• **AIM OF THE TASK**
Every record here should be printed again exactly.

[RECORDS SUPPLIED Boundary: Start]

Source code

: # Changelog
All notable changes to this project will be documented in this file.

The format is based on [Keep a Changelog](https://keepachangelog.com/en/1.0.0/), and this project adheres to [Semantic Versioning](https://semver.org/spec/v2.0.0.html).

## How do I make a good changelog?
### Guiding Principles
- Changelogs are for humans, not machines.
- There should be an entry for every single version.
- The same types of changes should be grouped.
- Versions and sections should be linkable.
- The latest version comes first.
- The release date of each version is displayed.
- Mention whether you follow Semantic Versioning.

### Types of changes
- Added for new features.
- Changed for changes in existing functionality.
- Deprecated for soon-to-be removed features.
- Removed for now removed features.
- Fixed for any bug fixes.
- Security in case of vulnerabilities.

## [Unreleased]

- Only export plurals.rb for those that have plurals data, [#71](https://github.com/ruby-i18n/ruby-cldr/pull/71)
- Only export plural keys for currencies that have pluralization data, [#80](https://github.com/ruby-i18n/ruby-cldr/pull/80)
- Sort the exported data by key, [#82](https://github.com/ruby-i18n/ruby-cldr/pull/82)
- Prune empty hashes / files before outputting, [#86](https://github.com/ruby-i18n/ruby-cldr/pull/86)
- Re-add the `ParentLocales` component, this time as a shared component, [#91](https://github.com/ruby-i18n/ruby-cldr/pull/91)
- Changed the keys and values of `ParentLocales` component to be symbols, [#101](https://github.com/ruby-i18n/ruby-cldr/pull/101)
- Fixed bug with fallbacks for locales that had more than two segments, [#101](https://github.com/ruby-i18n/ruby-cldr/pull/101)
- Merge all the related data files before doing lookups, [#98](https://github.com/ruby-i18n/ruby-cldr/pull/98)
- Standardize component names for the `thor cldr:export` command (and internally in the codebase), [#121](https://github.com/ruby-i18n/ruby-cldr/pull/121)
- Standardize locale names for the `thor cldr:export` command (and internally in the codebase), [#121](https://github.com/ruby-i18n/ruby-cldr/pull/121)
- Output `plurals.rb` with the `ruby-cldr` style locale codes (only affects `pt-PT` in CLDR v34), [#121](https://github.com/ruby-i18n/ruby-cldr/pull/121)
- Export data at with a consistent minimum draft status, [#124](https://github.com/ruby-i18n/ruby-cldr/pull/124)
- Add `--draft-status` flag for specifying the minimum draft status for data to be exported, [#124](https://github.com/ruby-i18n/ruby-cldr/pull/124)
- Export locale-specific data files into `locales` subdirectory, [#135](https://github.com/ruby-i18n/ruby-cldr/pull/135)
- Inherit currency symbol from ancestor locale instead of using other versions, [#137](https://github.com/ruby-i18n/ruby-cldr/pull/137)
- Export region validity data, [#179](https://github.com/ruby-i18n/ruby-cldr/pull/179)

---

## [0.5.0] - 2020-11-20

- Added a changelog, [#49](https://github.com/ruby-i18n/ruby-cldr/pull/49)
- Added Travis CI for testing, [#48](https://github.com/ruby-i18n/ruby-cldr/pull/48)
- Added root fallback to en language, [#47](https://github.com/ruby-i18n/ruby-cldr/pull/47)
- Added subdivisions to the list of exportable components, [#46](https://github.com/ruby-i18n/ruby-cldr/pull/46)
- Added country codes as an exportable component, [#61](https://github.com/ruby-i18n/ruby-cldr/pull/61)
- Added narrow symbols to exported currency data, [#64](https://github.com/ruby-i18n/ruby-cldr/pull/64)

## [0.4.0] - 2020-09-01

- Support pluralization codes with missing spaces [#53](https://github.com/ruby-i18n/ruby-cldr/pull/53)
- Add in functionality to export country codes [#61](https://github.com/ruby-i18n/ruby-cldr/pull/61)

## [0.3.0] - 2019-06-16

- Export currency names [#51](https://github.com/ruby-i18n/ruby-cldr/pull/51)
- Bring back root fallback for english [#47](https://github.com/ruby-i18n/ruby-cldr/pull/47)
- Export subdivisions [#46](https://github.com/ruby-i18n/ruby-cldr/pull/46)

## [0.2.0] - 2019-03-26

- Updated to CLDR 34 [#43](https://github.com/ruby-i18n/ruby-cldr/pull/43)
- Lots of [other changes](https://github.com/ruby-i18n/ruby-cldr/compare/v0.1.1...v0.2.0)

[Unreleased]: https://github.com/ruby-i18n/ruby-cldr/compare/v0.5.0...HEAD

[RECORDS SUPPLIED Boundary: End]

• **ANSWER SECTION**
Source code

: # Changelog
All notable changes to this project will be documented in this file.

The format is based on [Keep a Changelog](https://keepachangelog.com/en/1.0.0/), and this project adheres to [Semantic Versioning](https://semver.org/spec/v2.0.0.html).

## How do I make a good changelog?
### Guiding Principles
- Changelogs are for humans, not machines.
- There should be an entry for every single version.
- The same types of changes should be grouped.
- Versions and sections should be linkable.
- The latest version comes first.
- The release date of each version is displayed.
- Mention whether you follow Semantic Versioning.

### Types of changes
- Added for new features.
- Changed for changes in existing functionality.
- Deprecated for soon-to-be removed features.
- Removed for now removed features.
- Fixed for any bug fixes.
- Security in case of vulnerabilities.

## [Unreleased]

- Only export plurals.rb for those that have plurals data, [#71](https://github.com/ruby-i18n/ruby-cldr/pull/71)
- Only export plural keys for currencies that have pluralization data, [#80](https://github.com/ruby-i18n/ruby-cldr/pull/80)
- Sort the exported data by key, [#82](https://github.com/ruby-i18n/ruby-cldr/pull/82)
- Prune empty hashes / files before outputting, [#86](https://github.com/ruby-i18n/ruby-cldr/pull/86)
- Re-add the `ParentLocales` component, this time as a shared component, [#91](https://github.com/ruby-i18n/ruby-cldr/pull/91)
- Changed the keys and values of `ParentLocales` component to be symbols, [#101](https://github.com/ruby-i18n/ruby-cldr/pull/101)
- Fixed bug with fallbacks for locales that had more than two segments, [#101](https://github.com/ruby-i18n/ruby-cldr/pull/101)
- Merge all the related data files before doing lookups, [#98](https://github.com/ruby-i18n/ruby-cldr/pull/98)
- Standardize component names for the `thor cldr:export` command (and internally in the codebase), [#121](https://github.com/ruby-i18n/ruby-cldr/pull/121)
- Standardize locale names for the `thor cldr:export` command (and internally in the codebase), [#121](https://github.com/ruby-i18n/ruby-cldr/pull/121)
- Output `plurals.rb` with the `ruby-cldr` style locale codes (only affects `pt-PT` in CLDR v34), [#121](https://github.com/ruby-i18n/ruby-cldr/pull/121)
- Export data at with a consistent minimum draft status, [#124](https://github.com/ruby-i18n/ruby-cldr/pull/124)
- Add `--draft-status` flag for specifying the minimum draft status for data to be exported, [#124](https://github.com/ruby-i18n/ruby-cldr/pull/124)
- Export locale-specific data files into `locales` subdirectory, [#135](https://github.com/ruby-i18n/ruby-cldr/pull/135)
- Inherit currency symbol from ancestor locale instead of using other versions, [#137](https://github.com/ruby-i18n/ruby-cldr/pull/137)
- Export region validity data, [#179](https://github.com/ruby-i18n/ruby-cldr/pull/179)

---

## [0.5.0] - 2020-11-20

- Added a changelog, [#49](https://github.com/ruby-i18n/ruby-cldr/pull/49)
- Added Travis CI for testing, [#48](https://github.com/ruby-i18n/ruby-cldr/pull/48)
- Added root fallback to en language, [#47](https://github.com/ruby-i18n/ruby-cldr/pull/47)
- Added subdivisions to the list of exportable components, [#46](https://github.com/ruby-i18n/ruby-cldr/pull/46)
- Added country codes as an exportable component, [#61](https://github.com/ruby-i18n/ruby-cldr/pull/61)
- Added narrow symbols to exported currency data, [#64](https://github.com/ruby-i18n/ruby-cldr/pull/64)

## [0.4.0] - 2020-09-01

- Support pluralization codes with missing spaces [#53](https://github.com/ruby-i18n/ruby-cldr/pull/53)
- Add in functionality to export country codes [#61](https://github.com/ruby-i18n/ruby-cldr/pull/61)

## [0.3.0] - 2019-06-16

- Export currency names [#51](https://github.com/ruby-i18n/ruby-cldr/pull/51)
- Bring back root fallback for english [#47](https://github.com/ruby-i18n/ruby-cldr/pull/47)
- Export subdivisions [#46](https://github.com/ruby-i18n/ruby-cldr/pull/46)

## [0.2.0] - 2019-03-26

- Updated to CLDR 34 [#43](https://github.com/ruby-i18n/ruby-cldr/pull/43)
- Lots of [other changes](https://github.com/ruby-i18n/ruby-cldr/compare/v0.1.1...v0.2.0)

[Unreleased]: https://github.com/ruby-i18n/ruby-cldr/compare/v0.5.0...HEAD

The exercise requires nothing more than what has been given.